Material provided:
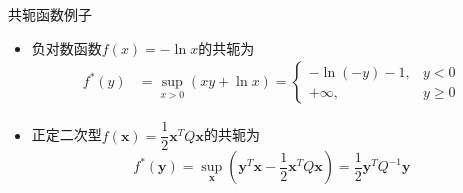 \begin{frame}

\begin{block}{共轭函数例子}
\begin{itemize}
\item 负对数函数$f(x) = -\ln x$的共轭为
\begin{align*}
f^*(y) & = \sup\limits_{x>0} \left( xy + \ln x \right) = \begin{cases}
-\ln(-y) - 1, & y < 0 \\
+\infty, & y \ge 0
\end{cases}
\end{align*}
\item 正定二次型$f(\mathbf{x}) = \dfrac{1}{2} \mathbf{x}^T Q \mathbf{x}$的共轭为
$$f^*(\mathbf{y}) = \sup\limits_{\mathbf{x}} \left( \mathbf{y}^T\mathbf{x} - \dfrac{1}{2} \mathbf{x}^T Q \mathbf{x} \right) = \dfrac{1}{2} \mathbf{y}^T Q^{-1} \mathbf{y}$$
\end{itemize}
\end{block}

\end{frame}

Exercise instructions:
Look through the entries above, find each line containing "right", and copy it.

Solution below:
f^*(y) & = \sup\limits_{x>0} \left( xy + \ln x \right) = \begin{cases}
$$f^*(\mathbf{y}) = \sup\limits_{\mathbf{x}} \left( \mathbf{y}^T\mathbf{x} - \dfrac{1}{2} \mathbf{x}^T Q \mathbf{x} \right) = \dfrac{1}{2} \mathbf{y}^T Q^{-1} \mathbf{y}$$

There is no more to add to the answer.